Felipe Cardoso Silva

Doutorando em Filosofia pela FFLCH-USP. Membro do Grupo de Filosofia Alemã da USP

09/08/2022

A paixão da igualdade: uma genealogia do indivíduo moral na França
Autor: Vinicius de Figueiredo
Editora: Relicário, 2021 |  276 páginas

 

A antinomia do indivíduo moral moderno: liberdade, igualdade e virtudes nos séculos XVII e XVIII

Em A paixão da igualdade, Vinicius de Figueiredo expõe a formação do indivíduo moral moderno a partir dos conceitos de liberdade, igualdade e virtude. Seu ponto de partida é a antinomia do sujeito moral moderno, expressa politicamente na concepção comum de que as democracias devem assegurar igualdade e liberdade a seus membros. Não se trata, como observa Newton Bignotto, de um tema exclusivo de análise histórica, mas íntimo aos nossos regimes políticos. Trata-se da exigência de que a igualdade e a liberdade convivam em um mesmo indivíduo e seus semelhantes; indivíduos iguais em direitos e livres para a ação. Se, hoje, nos parece evidente a necessária convivência desses conceitos, isso se deve à lógica de sua mutação semântica, capaz de articular no indivíduo moral moderno conceitos opostos. 

Essa genealogia do indivíduo moral moderno, sob a forma de um estudo histórico erudito, constitui, na verdade, um empenho filosófico de analisar a lógica dessas mutações semânticas, presentes nas relações entre processos sociais e esquemas discursivos. Os esquemas discursivos só se tornam socialmente relevantes, capazes de expressar e operar mutações semânticas em relação com os processos sociais, em contextos nos quais possuem ampla circulação social. Vinicius de Figueiredo encontra um desses contextos nos círculos letrados dos séculos XVII e XVIII, em que se alinhavam produções literárias, artísticas e filosóficas. Para conduzir sua genealogia, adota como princípio heurístico a tese do declínio do herói clássico, identificável em âmbitos tão distintos quanto a pintura de Poussin, a poesia de Corneille e a filosofia moral de Descartes.
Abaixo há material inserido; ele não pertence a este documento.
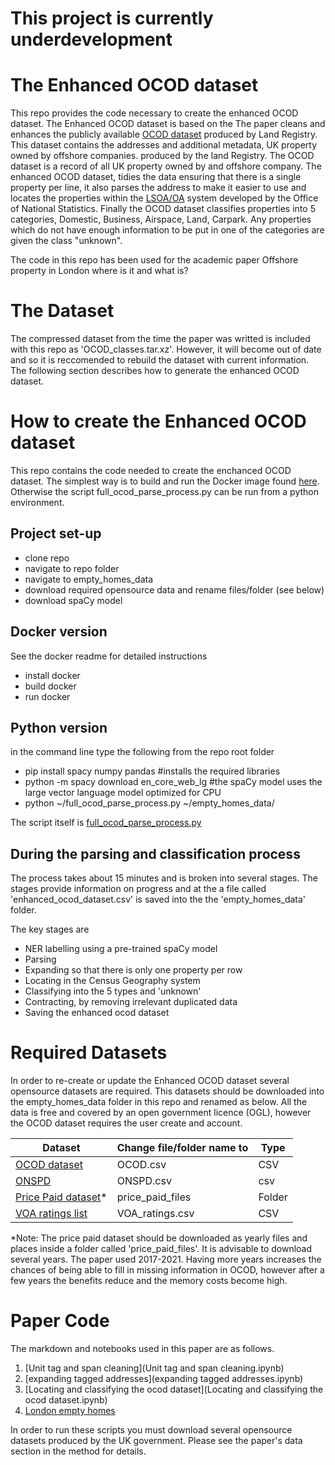 # This project is currently underdevelopment

# The Enhanced OCOD dataset

This repo provides the code necessary to create the enhanced OCOD dataset. The Enhanced OCOD dataset is based on the The paper cleans and enhances the publicly available [OCOD dataset](https://use-land-property-data.service.gov.uk/datasets/ocod) produced by Land Registry. This dataset contains the addresses and additional metadata, UK property owned by offshore companies.
produced by the land Registry. The OCOD dataset is a record of all UK property owned by and offshore company. The enhanced OCOD dataset, tidies the data ensuring that there is a single property per line, it also parses the address to make it easier to use and locates the properties within the [LSOA/OA](https://www.ons.gov.uk/methodology/geography/ukgeographies/censusgeography) system developed by the Office of National Statistics. Finally the OCOD dataset classifies properties into 5 categories, Domestic, Business, Airspace, Land, Carpark. Any properties which do not have enough information to be put in one of the categories are given the class "unknown".

The code in this repo has been used for the academic paper Offshore property in London where is it and what is?

# The Dataset

The compressed dataset from the time the paper was writted is included with this repo as 'OCOD_classes.tar.xz'. However, it will become out of date and so it is reccomended to rebuild the dataset with current information. The following section describes how to generate the enhanced OCOD dataset.

# How to create the Enhanced OCOD dataset
This repo contains the code needed to create the enchanced OCOD dataset. The simplest way is to build and run the Docker image found [here](dockerfile). Otherwise the script full_ocod_parse_process.py can be run from a python environment.

## Project set-up

- clone repo
- navigate to repo folder
- navigate to empty_homes_data
- download required opensource data and rename files/folder (see below)
- download spaCy model

## Docker version

See the docker readme for detailed instructions

- install docker
- build docker
- run docker

## Python version

in the command line type the following from the repo root folder

- pip install spacy numpy pandas #installs the required libraries
- python -m spacy download en_core_web_lg #the spaCy model uses the large vector language model optimized for CPU
- python ~/full_ocod_parse_process.py ~/empty_homes_data/

The script itself is [full_ocod_parse_process.py](full_ocod_parse_process.py)

## During the parsing and classification process

The process takes about 15 minutes and is broken into several stages. The stages provide information on progress and at the a file called
'enhanced_ocod_dataset.csv' is saved into the the 'empty_homes_data' folder.

The key stages are

- NER labelling using a pre-trained spaCy model
- Parsing
- Expanding so that there is only one property per row
- Locating in the Census Geography system
- Classifying into the 5 types and 'unknown'
- Contracting, by removing irrelevant duplicated data
- Saving the enhanced ocod dataset


# Required Datasets

In order to re-create or update the Enhanced OCOD dataset several opensource datasets are required. This datasets should be downloaded into the empty_homes_data folder in this repo and renamed as below. All the data is free and covered by an open government licence (OGL), however the OCOD dataset requires the user create and account.

| Dataset                                                                                             | Change file/folder name to | Type   |
|-----------------------------------------------------------------------------------------------------|----------------------------|--------|
| [ OCOD dataset ]( https://use-land-property-data.service.gov.uk/datasets/ocod )                     | OCOD.csv                   | CSV    |
| [ONSPD](https://geoportal.statistics.gov.uk/search?q=onspd)                                         | ONSPD.csv                  | csv    |
| [Price Paid dataset](https://www.gov.uk/government/statistical-data-sets/price-paid-data-downloads)* | price_paid_files           | Folder |
| [VOA ratings list](https://voaratinglists.blob.core.windows.net/html/rlidata.htm)                   | VOA_ratings.csv            | CSV    |

*Note: The price paid dataset should be downloaded as yearly files and places inside a folder called 'price_paid_files'. It is advisable to download several years. The paper used 2017-2021. Having more years increases the chances of being able to fill in missing information in OCOD, however after a few years the benefits reduce and the memory costs become high.

# Paper  Code

The markdown and notebooks used in this paper are as follows.

1. [Unit tag and span cleaning](Unit tag and span cleaning.ipynb)
2. [expanding tagged addresses](expanding tagged addresses.ipynb)
3. [Locating and classifying the ocod dataset](Locating and classifying the ocod dataset.ipynb)
4. [London empty homes](London_empty_homes.Rmd)

In order to run these scripts you must download several opensource datasets produced by the UK government.
Please see the paper's data section in the method for details.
A essa figura se atribui a qualidade de modelo moral de conduto frente às adversidades do mundo. 

Seu declínio decorre do modelo do indivíduo nivelado, que desconhece diferenças morais relevantes em relação aos seus semelhantes. Sua origem é teológica, ela está no reconhecimento da igualdade dos indivíduos frente ao pecado original. Sua formação teórica é dada pelo contradiscurso elaborado por Pascal e pelos senhores de Port-Royal. Esse modelo conhecerá ao menos duas configurações. A primeira, predominante na Inglaterra reformada, valoriza as competências individuais na construção da sociedade. A segunda, predominante na França revolucionária, reforça o nivelamento das condutas nas relações em sociedade. Essa é perceptível em teóricos tão díspares quanto Hobbes, Harrington e Locke; aquela, constante em autores tão conflitantes quanto Rousseau, Voltaire e Diderot. Com a dissolução do herói clássico e da ética aristocrática, desenha-se a antinomia do sujeito moral moderno, a antinomia entre liberdade e igualdade.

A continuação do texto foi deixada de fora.